====== Raw data ======

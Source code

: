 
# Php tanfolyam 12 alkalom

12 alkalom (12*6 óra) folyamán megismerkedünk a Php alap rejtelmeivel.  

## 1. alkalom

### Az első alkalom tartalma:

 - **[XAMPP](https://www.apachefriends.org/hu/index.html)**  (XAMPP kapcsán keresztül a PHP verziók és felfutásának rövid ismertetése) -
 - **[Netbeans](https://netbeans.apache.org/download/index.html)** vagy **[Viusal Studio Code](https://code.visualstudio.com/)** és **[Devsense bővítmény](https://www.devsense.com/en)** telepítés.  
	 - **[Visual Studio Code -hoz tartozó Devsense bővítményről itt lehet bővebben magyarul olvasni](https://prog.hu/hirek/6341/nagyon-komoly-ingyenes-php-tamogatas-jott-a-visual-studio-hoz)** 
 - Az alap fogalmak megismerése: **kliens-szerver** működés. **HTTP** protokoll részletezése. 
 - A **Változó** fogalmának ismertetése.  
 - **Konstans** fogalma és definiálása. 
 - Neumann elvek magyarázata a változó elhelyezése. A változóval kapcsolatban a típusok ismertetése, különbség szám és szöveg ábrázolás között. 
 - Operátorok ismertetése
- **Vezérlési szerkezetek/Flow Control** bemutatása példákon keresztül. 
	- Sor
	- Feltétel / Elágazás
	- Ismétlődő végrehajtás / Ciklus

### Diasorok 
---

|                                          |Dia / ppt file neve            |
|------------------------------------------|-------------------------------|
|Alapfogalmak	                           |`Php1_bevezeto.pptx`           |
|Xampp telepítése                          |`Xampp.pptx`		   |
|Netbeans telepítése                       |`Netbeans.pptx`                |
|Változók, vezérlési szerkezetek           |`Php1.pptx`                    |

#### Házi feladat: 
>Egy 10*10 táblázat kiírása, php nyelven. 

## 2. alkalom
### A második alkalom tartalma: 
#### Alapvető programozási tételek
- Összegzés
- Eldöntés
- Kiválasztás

======
====== Raw data ======

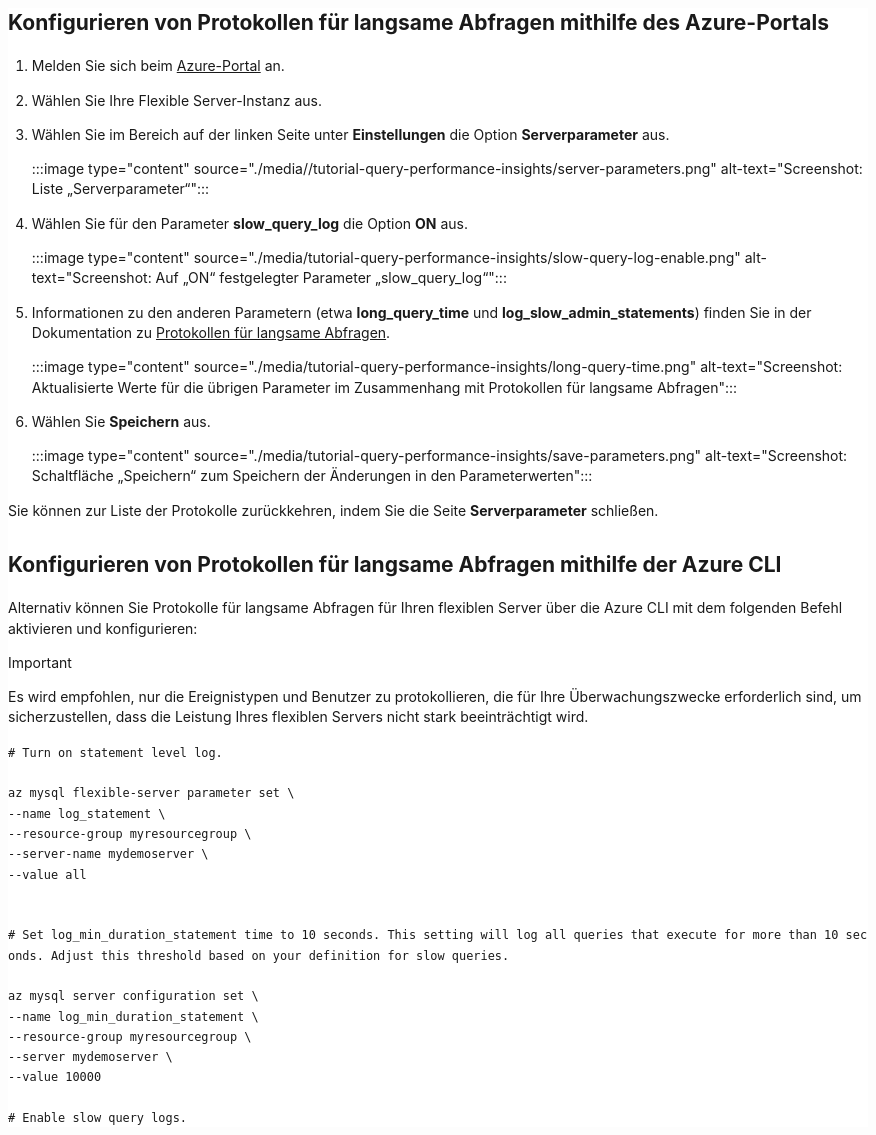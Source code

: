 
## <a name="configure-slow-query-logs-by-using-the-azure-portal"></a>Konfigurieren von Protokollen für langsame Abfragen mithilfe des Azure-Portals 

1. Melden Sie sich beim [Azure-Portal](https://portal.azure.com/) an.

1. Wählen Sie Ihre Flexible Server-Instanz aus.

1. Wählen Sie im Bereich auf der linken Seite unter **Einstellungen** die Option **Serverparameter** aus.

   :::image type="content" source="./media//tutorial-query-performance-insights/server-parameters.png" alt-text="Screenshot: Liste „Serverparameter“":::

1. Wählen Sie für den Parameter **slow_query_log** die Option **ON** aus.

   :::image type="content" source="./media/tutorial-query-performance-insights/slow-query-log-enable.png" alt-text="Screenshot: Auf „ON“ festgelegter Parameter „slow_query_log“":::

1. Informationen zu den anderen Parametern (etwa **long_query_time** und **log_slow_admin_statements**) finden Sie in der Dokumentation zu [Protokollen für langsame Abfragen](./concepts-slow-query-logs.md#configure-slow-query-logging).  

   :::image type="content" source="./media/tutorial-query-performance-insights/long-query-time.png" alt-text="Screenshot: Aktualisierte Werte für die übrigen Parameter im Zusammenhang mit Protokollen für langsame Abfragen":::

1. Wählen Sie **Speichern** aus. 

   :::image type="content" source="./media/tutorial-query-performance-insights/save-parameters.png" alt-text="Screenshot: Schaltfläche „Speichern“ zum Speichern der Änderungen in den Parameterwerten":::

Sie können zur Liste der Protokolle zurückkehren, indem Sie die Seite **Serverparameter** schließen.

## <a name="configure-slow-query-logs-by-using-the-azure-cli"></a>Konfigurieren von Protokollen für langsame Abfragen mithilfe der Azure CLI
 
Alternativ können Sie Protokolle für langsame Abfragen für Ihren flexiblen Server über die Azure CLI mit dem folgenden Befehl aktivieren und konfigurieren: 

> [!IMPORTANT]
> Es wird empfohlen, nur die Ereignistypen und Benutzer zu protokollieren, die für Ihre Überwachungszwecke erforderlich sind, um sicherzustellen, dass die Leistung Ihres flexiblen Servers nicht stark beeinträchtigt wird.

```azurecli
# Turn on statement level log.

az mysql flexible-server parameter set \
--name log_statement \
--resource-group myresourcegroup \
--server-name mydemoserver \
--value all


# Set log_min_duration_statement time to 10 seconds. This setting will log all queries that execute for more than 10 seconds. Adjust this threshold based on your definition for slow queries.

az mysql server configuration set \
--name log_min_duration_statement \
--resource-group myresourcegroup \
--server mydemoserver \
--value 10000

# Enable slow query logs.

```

======

*Requirement:* Write out every line from the data above that includes "Option".

*Task result:*
1. Wählen Sie im Bereich auf der linken Seite unter **Einstellungen** die Option **Serverparameter** aus.
1. Wählen Sie für den Parameter **slow_query_log** die Option **ON** aus.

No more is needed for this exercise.